Two Austrians Edi Ellmauthaler and Toni Messner climbed it for the first time way back in 1933. Almost 33 years later, Govinda Raj, Amar Ray, and two Sherpas, Karma and Gyalboo became the first Indians to successfully reach the peak after a ten-hour of difficult climb on 20 October 1966. Unfortunately, Amar Ray and two Sherpas Karma and Gyalboo died while Govinda Raj suffered frostbite on the way back from the summit.
The Mt. Bhagirathi 2 summit at an elevation of 6512 meters provides a bird’s eye view amazing view of the Gangotri region and sacred mountain peaks like Mt. Shivling, Mt. Thalaysagar, and Mt. Meru.

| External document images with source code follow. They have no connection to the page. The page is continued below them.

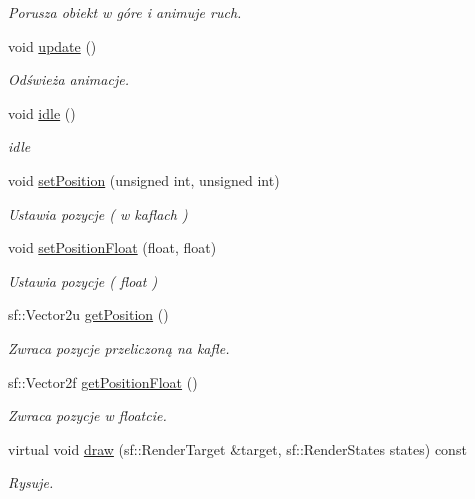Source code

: \begin{DoxyCompactItemize}
\begin{DoxyCompactList}\small\item\em Porusza obiekt w góre i animuje ruch. \end{DoxyCompactList}\item 
\hypertarget{class_entity_a00b6eeaf99b35c8f8b10b5fbfc1baf4f}{void \hyperlink{class_entity_a00b6eeaf99b35c8f8b10b5fbfc1baf4f}{update} ()}\label{class_entity_a00b6eeaf99b35c8f8b10b5fbfc1baf4f}

\begin{DoxyCompactList}\small\item\em Odświeża animacje. \end{DoxyCompactList}\item 
\hypertarget{class_entity_a651d16aa7cc3046e9387912496685ead}{void \hyperlink{class_entity_a651d16aa7cc3046e9387912496685ead}{idle} ()}\label{class_entity_a651d16aa7cc3046e9387912496685ead}

\begin{DoxyCompactList}\small\item\em idle \end{DoxyCompactList}\item 
void \hyperlink{class_entity_af6eeb3e2ab8bfe2885bab25f156ed78b}{set\-Position} (unsigned int, unsigned int)
\begin{DoxyCompactList}\small\item\em Ustawia pozycje ( w kaflach ) \end{DoxyCompactList}\item 
void \hyperlink{class_entity_a727a12d714ee329c92b62f3ba60f79f9}{set\-Position\-Float} (float, float)
\begin{DoxyCompactList}\small\item\em Ustawia pozycje ( float ) \end{DoxyCompactList}\item 
sf\-::\-Vector2u \hyperlink{class_entity_a60954d1d71c33104bf549f39c61dbb9f}{get\-Position} ()
\begin{DoxyCompactList}\small\item\em Zwraca pozycje przeliczoną na kafle. \end{DoxyCompactList}\item 
\hypertarget{class_entity_aa254c3e47aa6d3c4b9e2bbbcc786d93f}{sf\-::\-Vector2f \hyperlink{class_entity_aa254c3e47aa6d3c4b9e2bbbcc786d93f}{get\-Position\-Float} ()}\label{class_entity_aa254c3e47aa6d3c4b9e2bbbcc786d93f}

\begin{DoxyCompactList}\small\item\em Zwraca pozycje w floatcie. \end{DoxyCompactList}\item 
\hypertarget{class_entity_a8a29089df65336842035e9a6b73677f6}{virtual void \hyperlink{class_entity_a8a29089df65336842035e9a6b73677f6}{draw} (sf\-::\-Render\-Target \&target, sf\-::\-Render\-States states) const }\label{class_entity_a8a29089df65336842035e9a6b73677f6}

\begin{DoxyCompactList}\small\item\em Rysuje. \end{DoxyCompactList}\end{DoxyCompactItemize}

Some of the neighbouring or subsidiary peaks include:
- Bhagirathi Parbat I, 6,856 m
- Satopanth, 7,075m
- Vasuki Parbat, 6,792m
- Bhagirathi Parbat III, 6,454 m
All the members of the expedition underwent a 15-day acclimatizing, orientation, and preparatory training in mountaineering, rock climbing, trekking, and fixed rope climbing, as well as administration and communication before embarking on the mission.
Mt. Bhagirathi 2 expedition is perfect for part-time trekkers wishing to become skilled mountaineers. It is a challenging task for climbers wanting to get a taste of high-altitude climbing and for those preparing for 7000+M peaks in the Himalayas.
It is recommended that only those with high altitude and technical trekking experiences should attempt the rigorous climb.
All said and done, it is an expedition reserved for experienced climbers as it requires specific knowledge of mountaineering equipment and survival at high altitudes and terrain. The best months to climb Bhagirathi II are June and September.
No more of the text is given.